# WHAT THE EXERCISE ASKS
From the entries below, say how many lines carry the word "hooks", and give nothing but the number.

[[ PROVIDED INFORMATION, beginning ]]

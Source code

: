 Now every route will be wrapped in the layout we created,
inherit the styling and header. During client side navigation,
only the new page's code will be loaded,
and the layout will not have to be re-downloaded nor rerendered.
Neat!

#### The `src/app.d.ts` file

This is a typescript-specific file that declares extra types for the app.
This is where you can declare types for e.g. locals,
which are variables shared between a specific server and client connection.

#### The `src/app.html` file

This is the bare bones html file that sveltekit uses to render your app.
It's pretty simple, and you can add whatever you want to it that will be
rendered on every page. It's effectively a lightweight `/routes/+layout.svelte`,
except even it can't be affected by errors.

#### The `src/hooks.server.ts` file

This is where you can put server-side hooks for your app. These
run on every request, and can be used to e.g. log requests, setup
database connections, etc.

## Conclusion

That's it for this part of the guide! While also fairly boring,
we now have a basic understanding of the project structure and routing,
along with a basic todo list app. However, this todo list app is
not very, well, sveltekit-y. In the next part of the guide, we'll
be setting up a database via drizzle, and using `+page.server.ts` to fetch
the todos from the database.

[[ PROVIDED INFORMATION, end ]]

# RESULT OF THIS EXERCISE
2